Брови Антона Макаровича поползли наверх:
— Вы меня больше не боитесь, Огнецвет?
— Боюсь. Но ту тварь я боюсь больше. К тому же мы сейчас не на практикуме.
— На практикуме я бы влепил вам «крайне неудовлетворительно». Вот, — Антон Макарович со вздохом протянул мне руку, в которую я вцепилась, не узнавая себя.
Неожиданно. С детства была достаточно хладнокровным человеком – и тут на тебе.
— Это, мягко скажем, против принципов формальных взаимоотношений преподаватель-студентка, однако… — начал вендиго, но снова замер, вглядываясь в тьму. — Лучезара, что вы слышали?
— Рычание… рокотание. Это был довольно большой зверь.
— Запах?
— Немного… Мокрой шерсти… псины и… снега.
Снег имеет запах? Что я такое говорю?
Олевский опять промолчал, продолжая прислушиваться и принюхиваться. Что-то кольнуло меня в ладонь. Я с удивлением посмотрела на руку Антона Макаровича. Его аккуратные ногти превратились в набор черных когтей. Я коснулась одного когтя. Твердый, как сталь, и острый.
— Что вы делаете, Огнецвет? — вендиго смотрел на меня сверху вниз, стоя очень… близко.
— Веду себя… неформально, вопреки принципам взаимоотношений «преподаватель-студентка», — призналась я. — Простите! Это из-за того, что я очень испугалась… Ой, девочки!
И мальчики. Из тьмы аллеи вынырнула группа студентов. К моему удивлению, первым шел Бронислав Кудель, тащивший на руках Ксеню.

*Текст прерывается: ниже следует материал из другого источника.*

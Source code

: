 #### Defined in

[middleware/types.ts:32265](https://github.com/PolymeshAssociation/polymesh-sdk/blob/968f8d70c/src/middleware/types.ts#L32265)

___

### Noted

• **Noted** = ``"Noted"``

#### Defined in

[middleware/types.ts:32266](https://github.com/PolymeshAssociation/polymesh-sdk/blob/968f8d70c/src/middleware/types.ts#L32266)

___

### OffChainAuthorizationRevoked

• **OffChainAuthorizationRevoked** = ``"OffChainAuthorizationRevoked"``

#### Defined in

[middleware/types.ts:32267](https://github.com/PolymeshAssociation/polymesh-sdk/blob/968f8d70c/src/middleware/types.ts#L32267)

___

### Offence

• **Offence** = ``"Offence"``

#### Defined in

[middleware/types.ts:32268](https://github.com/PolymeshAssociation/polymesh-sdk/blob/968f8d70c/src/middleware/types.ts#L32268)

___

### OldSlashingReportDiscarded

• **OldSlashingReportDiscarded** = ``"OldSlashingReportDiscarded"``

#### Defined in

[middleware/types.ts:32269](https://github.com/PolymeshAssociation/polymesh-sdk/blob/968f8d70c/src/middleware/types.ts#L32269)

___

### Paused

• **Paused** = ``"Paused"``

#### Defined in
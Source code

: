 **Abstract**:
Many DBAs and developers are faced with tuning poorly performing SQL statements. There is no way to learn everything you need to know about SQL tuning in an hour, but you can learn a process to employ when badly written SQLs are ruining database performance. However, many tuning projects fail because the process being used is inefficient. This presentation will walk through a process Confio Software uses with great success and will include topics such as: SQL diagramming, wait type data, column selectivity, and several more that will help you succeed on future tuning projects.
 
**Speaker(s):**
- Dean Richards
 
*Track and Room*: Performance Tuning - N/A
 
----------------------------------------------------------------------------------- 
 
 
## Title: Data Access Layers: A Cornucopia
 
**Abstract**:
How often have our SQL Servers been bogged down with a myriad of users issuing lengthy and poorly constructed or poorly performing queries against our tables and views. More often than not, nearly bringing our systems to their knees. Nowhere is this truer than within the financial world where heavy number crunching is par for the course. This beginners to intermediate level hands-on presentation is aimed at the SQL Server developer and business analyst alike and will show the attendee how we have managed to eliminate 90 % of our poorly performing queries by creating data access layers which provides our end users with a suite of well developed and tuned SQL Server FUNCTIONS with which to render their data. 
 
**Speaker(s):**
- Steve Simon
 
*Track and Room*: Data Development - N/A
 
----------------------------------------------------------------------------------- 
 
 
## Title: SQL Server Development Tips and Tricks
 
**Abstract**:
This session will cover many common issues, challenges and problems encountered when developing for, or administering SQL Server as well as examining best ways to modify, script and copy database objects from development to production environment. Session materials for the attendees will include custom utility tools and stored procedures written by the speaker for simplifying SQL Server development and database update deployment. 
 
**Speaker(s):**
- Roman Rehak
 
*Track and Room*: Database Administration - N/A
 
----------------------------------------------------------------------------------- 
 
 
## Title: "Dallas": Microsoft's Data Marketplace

Баронесса фон Райндорф шипела и сердито что-то Бон-бончику вполголоса выговаривала, не иначе как графа распекая. Тот молчал, поджав губы. Рядом шли Лексей, Марьяша и… Милли.
Я вопросительно вытаращилась на Марью, чуть не забыв выпустить из пальцев ладонь Олевского. Подруга развела руками и показала на ногу Ксени. Одна ступня у той была голой, без кеда. Кед Ксеня держала в руках.